- _Task instructions_: A faithful copy without images is required: write out all the records exactly.

- _Data excerpts_:
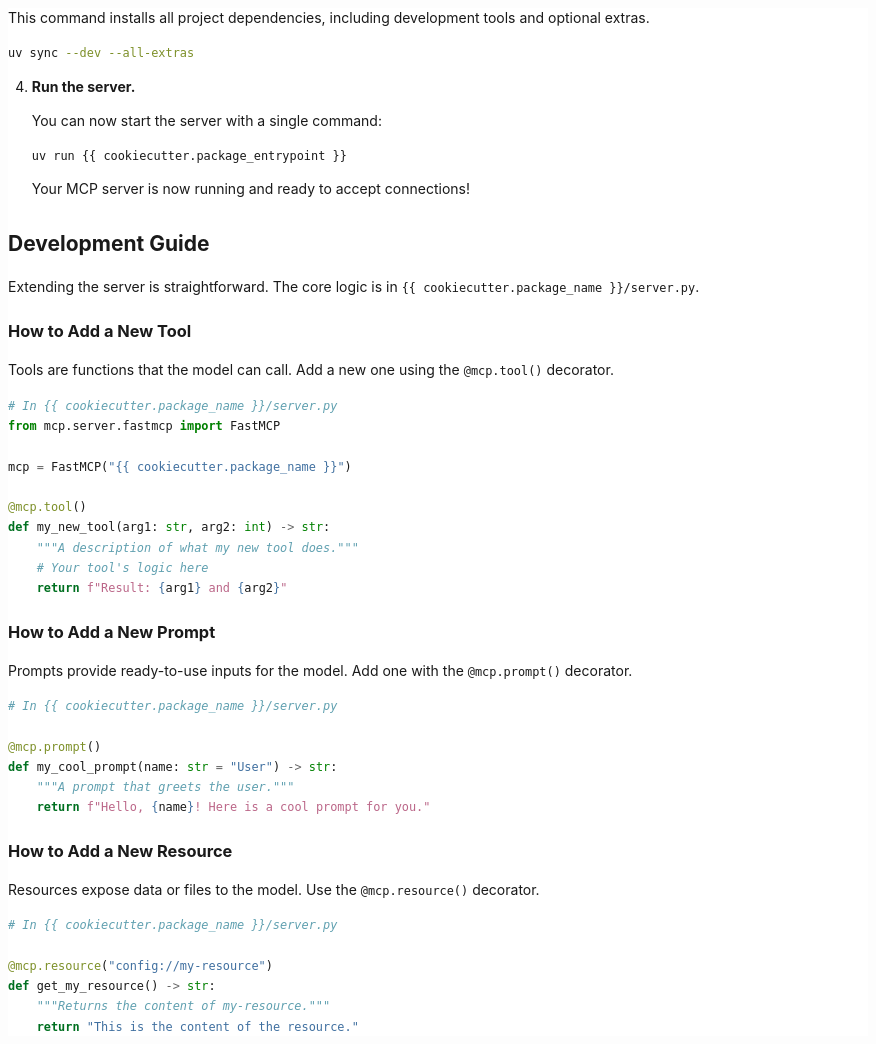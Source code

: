    This command installs all project dependencies, including development tools and optional extras.

   ```bash
   uv sync --dev --all-extras
   ```

4. **Run the server.**

   You can now start the server with a single command:

   ```bash
   uv run {{ cookiecutter.package_entrypoint }}
   ```

   Your MCP server is now running and ready to accept connections!

## Development Guide

Extending the server is straightforward. The core logic is in `{{ cookiecutter.package_name }}/server.py`.

### How to Add a New Tool

Tools are functions that the model can call. Add a new one using the `@mcp.tool()` decorator.

```python
# In {{ cookiecutter.package_name }}/server.py
from mcp.server.fastmcp import FastMCP

mcp = FastMCP("{{ cookiecutter.package_name }}")

@mcp.tool()
def my_new_tool(arg1: str, arg2: int) -> str:
    """A description of what my new tool does."""
    # Your tool's logic here
    return f"Result: {arg1} and {arg2}"
```

### How to Add a New Prompt

Prompts provide ready-to-use inputs for the model. Add one with the `@mcp.prompt()` decorator.

```python
# In {{ cookiecutter.package_name }}/server.py

@mcp.prompt()
def my_cool_prompt(name: str = "User") -> str:
    """A prompt that greets the user."""
    return f"Hello, {name}! Here is a cool prompt for you."
```

### How to Add a New Resource

Resources expose data or files to the model. Use the `@mcp.resource()` decorator.

```python
# In {{ cookiecutter.package_name }}/server.py

@mcp.resource("config://my-resource")
def get_my_resource() -> str:
    """Returns the content of my-resource."""
    return "This is the content of the resource."
```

- _Completed exercise_:
Source code

:    This command installs all project dependencies, including development tools and optional extras.

   ```bash
   uv sync --dev --all-extras
   ```

4. **Run the server.**

   You can now start the server with a single command:

   ```bash
   uv run {{ cookiecutter.package_entrypoint }}
   ```

   Your MCP server is now running and ready to accept connections!

## Development Guide

Extending the server is straightforward. The core logic is in `{{ cookiecutter.package_name }}/server.py`.

### How to Add a New Tool

Tools are functions that the model can call. Add a new one using the `@mcp.tool()` decorator.

```python
# In {{ cookiecutter.package_name }}/server.py
from mcp.server.fastmcp import FastMCP

mcp = FastMCP("{{ cookiecutter.package_name }}")

@mcp.tool()
def my_new_tool(arg1: str, arg2: int) -> str:
    """A description of what my new tool does."""
    # Your tool's logic here
    return f"Result: {arg1} and {arg2}"
```

### How to Add a New Prompt

Prompts provide ready-to-use inputs for the model. Add one with the `@mcp.prompt()` decorator.

```python
# In {{ cookiecutter.package_name }}/server.py

@mcp.prompt()
def my_cool_prompt(name: str = "User") -> str:
    """A prompt that greets the user."""
    return f"Hello, {name}! Here is a cool prompt for you."
```

### How to Add a New Resource

Resources expose data or files to the model. Use the `@mcp.resource()` decorator.

```python
# In {{ cookiecutter.package_name }}/server.py

@mcp.resource("config://my-resource")
def get_my_resource() -> str:
    """Returns the content of my-resource."""
    return "This is the content of the resource."
```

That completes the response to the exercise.